Task details: Pull every "browsers" line out of the data below.

Supplied records:

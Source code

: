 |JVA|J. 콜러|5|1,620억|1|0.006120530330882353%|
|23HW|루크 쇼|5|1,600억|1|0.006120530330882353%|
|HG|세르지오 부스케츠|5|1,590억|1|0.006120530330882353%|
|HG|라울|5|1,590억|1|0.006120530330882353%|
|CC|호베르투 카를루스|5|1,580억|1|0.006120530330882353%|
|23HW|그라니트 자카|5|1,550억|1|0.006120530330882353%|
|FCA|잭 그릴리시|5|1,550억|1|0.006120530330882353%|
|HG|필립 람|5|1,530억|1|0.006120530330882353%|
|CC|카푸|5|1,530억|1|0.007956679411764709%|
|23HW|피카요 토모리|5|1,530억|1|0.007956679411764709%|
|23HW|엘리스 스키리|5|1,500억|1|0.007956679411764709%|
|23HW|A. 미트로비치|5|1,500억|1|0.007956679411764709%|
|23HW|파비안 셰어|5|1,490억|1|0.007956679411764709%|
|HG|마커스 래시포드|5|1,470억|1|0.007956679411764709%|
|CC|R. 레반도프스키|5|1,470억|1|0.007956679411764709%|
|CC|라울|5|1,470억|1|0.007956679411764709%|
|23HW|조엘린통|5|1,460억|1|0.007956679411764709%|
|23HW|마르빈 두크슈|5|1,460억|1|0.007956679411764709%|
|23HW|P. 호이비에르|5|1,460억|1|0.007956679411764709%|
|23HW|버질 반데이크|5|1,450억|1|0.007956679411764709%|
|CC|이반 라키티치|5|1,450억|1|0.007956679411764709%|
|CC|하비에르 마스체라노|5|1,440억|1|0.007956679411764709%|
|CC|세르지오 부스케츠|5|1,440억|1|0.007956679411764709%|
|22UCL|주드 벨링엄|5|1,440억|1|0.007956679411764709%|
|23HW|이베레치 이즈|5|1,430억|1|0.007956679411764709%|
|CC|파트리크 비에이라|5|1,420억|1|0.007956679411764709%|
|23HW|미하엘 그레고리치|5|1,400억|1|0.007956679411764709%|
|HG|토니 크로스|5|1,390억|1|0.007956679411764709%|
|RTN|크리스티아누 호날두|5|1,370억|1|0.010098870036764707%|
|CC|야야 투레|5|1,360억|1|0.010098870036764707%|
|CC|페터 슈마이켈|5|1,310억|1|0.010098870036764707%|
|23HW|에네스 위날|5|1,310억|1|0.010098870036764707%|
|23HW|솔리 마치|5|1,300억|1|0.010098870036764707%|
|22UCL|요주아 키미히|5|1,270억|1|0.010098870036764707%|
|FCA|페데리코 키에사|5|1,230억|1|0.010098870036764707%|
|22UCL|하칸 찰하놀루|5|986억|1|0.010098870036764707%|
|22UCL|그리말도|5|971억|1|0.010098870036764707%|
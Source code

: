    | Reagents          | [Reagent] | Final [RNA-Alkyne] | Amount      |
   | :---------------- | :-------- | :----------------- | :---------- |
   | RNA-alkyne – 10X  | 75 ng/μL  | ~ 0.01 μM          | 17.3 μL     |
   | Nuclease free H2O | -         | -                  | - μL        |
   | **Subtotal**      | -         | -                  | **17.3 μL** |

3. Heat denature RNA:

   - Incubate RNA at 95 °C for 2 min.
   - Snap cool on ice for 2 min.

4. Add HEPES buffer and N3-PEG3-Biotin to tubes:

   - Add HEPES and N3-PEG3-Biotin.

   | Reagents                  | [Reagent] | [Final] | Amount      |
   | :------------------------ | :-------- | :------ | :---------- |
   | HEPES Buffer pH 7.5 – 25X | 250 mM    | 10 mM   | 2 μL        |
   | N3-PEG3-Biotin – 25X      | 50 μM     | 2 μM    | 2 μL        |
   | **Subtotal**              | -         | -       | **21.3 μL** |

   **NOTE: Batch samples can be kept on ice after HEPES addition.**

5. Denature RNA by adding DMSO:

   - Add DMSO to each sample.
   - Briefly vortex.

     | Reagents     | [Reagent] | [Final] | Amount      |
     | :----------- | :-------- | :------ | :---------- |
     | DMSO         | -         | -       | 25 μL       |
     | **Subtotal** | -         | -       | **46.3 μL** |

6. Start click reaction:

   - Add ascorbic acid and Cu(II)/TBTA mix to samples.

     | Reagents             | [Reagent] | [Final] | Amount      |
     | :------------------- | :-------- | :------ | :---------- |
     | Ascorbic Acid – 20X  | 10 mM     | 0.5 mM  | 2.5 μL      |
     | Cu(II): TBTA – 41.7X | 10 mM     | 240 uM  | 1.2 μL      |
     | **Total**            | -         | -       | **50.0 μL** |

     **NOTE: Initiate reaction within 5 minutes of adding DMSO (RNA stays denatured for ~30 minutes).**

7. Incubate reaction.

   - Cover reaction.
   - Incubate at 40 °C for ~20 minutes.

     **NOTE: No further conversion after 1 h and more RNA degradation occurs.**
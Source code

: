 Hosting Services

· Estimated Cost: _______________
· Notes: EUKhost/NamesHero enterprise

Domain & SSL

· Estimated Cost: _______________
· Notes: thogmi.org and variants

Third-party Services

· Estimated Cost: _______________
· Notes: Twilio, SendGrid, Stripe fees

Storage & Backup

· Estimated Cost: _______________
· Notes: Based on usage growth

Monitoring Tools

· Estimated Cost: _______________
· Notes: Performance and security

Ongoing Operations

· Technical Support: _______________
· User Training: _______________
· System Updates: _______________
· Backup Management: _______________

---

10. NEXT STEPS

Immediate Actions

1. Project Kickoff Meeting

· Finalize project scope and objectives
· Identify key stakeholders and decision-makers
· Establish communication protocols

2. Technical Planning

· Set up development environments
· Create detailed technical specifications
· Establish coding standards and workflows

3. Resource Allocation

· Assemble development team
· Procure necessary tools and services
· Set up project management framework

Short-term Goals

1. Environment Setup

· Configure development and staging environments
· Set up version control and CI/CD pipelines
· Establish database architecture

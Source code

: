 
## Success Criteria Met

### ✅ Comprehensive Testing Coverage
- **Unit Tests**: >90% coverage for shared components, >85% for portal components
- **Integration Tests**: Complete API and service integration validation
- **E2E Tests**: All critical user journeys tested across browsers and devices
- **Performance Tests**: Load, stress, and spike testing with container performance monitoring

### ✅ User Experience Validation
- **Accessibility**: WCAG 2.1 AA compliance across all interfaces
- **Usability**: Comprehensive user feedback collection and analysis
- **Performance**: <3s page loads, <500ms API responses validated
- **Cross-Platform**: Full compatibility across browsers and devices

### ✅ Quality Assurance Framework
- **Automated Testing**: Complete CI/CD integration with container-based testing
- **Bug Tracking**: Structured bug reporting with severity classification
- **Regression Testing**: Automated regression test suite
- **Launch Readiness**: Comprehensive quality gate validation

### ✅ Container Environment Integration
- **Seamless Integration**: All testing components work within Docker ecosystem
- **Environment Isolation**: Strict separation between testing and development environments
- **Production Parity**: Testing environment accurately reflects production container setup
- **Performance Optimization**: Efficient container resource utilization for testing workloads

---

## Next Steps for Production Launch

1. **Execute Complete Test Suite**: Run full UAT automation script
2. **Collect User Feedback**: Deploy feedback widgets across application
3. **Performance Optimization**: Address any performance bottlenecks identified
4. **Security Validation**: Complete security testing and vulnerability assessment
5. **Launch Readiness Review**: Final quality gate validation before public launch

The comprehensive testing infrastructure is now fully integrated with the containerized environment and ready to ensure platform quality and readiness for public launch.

Solution to this problem:
- **E2E Tests**: All critical user journeys tested across browsers and devices
- **Cross-Platform**: Full compatibility across browsers and devices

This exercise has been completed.